Ribald satire as a political weapon – Maria Theresa as the butt of caricature
During Maria Theresa’s era, caricature assumed an importance of its own in the arena of political conflict. This concerned mainly English and Dutch publications, since Habsburg censorship prevented such images from being published within their dominions.
The essence of these political arguments was translated into visual caricature and given an iconographic form that could hardly have been formulated in a more pointed manner. Nonetheless, the often detailed legends that accompany these images also show that great care was taken to identify the individuals and themes depicted correctly in order to preclude misunderstandings or erroneous attributions arising from mistaken interpretations.
One of the most popular contemporary caricatures was a Dutch engraving from 1742 entitled De Koninginne van Hongaryen ontkleedt (The Queen of Hungary Disrob’d), attributed to an original by Engels. In a very concrete and almost voyeuristic scene, the leader of the French war party, the ageing cardinal André-Hercule de Fleury, demonstrates the brazenness of his unregenerate conduct not only in the blatant importunities of his actions but also in the text of the scroll issuing from his mouth (‘Laat het my handelen’ – ‘Let me touch it ’).
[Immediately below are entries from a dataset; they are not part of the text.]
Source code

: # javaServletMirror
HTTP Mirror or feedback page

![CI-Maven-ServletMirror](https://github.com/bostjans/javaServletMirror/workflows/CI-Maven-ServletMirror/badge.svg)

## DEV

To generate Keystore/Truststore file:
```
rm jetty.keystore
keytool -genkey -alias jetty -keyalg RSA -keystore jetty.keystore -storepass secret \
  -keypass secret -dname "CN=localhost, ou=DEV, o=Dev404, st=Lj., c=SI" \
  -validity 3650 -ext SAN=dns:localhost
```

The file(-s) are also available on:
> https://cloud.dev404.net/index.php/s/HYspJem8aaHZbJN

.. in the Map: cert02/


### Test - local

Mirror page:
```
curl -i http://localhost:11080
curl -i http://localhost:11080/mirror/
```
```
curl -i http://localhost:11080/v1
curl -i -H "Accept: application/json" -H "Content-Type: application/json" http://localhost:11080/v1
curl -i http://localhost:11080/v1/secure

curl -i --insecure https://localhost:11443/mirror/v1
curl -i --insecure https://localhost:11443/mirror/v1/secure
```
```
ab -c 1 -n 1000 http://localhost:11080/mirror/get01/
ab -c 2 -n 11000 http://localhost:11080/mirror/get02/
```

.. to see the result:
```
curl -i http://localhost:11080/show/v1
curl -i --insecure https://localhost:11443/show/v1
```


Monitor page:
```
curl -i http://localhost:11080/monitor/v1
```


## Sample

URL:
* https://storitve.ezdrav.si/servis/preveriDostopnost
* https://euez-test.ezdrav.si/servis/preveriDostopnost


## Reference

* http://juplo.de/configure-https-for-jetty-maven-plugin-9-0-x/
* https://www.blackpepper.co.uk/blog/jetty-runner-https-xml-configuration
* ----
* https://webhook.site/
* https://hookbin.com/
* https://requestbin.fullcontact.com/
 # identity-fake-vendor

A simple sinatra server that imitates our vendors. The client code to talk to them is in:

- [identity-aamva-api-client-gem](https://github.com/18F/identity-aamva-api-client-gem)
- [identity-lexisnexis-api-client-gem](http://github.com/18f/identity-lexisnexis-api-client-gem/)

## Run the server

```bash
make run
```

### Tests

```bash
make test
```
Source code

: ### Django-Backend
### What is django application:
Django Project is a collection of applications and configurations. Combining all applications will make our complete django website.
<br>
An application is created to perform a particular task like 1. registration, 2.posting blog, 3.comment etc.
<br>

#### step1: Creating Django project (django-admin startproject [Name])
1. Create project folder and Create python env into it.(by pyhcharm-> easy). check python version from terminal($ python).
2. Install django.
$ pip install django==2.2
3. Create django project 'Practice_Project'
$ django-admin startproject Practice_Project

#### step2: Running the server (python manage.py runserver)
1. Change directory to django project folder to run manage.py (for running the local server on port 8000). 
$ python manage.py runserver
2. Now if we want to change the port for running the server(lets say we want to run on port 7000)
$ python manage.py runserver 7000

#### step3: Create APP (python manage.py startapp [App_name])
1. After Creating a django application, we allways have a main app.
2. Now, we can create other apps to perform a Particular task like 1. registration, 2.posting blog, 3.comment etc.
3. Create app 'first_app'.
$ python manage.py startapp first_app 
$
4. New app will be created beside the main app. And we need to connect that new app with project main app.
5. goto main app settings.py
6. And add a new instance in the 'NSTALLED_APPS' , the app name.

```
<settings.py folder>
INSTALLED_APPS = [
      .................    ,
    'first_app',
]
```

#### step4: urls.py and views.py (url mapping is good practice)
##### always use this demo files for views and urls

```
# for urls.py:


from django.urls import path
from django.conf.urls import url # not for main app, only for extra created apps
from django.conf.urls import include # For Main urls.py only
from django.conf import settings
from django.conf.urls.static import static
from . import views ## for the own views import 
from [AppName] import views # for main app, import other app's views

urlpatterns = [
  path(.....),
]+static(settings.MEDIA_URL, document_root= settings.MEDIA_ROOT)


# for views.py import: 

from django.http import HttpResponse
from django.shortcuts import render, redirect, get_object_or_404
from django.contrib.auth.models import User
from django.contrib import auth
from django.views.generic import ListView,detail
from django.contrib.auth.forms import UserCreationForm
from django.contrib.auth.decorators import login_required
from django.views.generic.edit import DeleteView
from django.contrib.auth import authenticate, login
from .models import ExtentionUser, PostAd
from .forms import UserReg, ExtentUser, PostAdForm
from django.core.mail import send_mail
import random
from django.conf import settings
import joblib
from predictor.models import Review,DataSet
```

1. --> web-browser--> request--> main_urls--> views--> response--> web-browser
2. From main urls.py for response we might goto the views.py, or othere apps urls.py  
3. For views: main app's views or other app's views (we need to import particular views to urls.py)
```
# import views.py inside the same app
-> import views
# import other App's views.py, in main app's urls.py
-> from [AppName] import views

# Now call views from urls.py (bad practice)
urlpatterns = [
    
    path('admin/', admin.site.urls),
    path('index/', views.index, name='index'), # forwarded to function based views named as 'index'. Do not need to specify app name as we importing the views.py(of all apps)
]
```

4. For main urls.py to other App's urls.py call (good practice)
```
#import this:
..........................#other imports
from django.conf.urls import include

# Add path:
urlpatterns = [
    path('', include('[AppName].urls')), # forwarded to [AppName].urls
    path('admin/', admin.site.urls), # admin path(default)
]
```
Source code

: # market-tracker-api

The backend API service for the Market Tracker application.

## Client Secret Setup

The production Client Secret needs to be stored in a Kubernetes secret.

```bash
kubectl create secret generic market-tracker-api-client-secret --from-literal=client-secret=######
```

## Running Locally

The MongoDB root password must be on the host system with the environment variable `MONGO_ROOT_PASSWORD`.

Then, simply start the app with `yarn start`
The intended vilification of Maria Theresa is graphically expressed in the disrobing of the monarch, who is depicted still wearing her crowns on her head – thus additionally questioning her politically controversial elevation to the thrones of Hungary and Bohemia. Large numbers of similar prints were produced in slightly different versions.
Closely connected to printed caricatures is the genre of the satirical medal, the crudely worked appearance of which clearly demarcates it from the far more precisely executed medals issued by the court. Representing the motifs of the caricatures in a different and more enduring medium, these medals mostly focus on the conflicts associated with the arduous implementation of the Pragmatic Sanction. Naturally the crowned heads of Europe did not make use of such coarse language – it was a form of communication exploited in particular by free publishers in a bid to influence public opinion in Europe.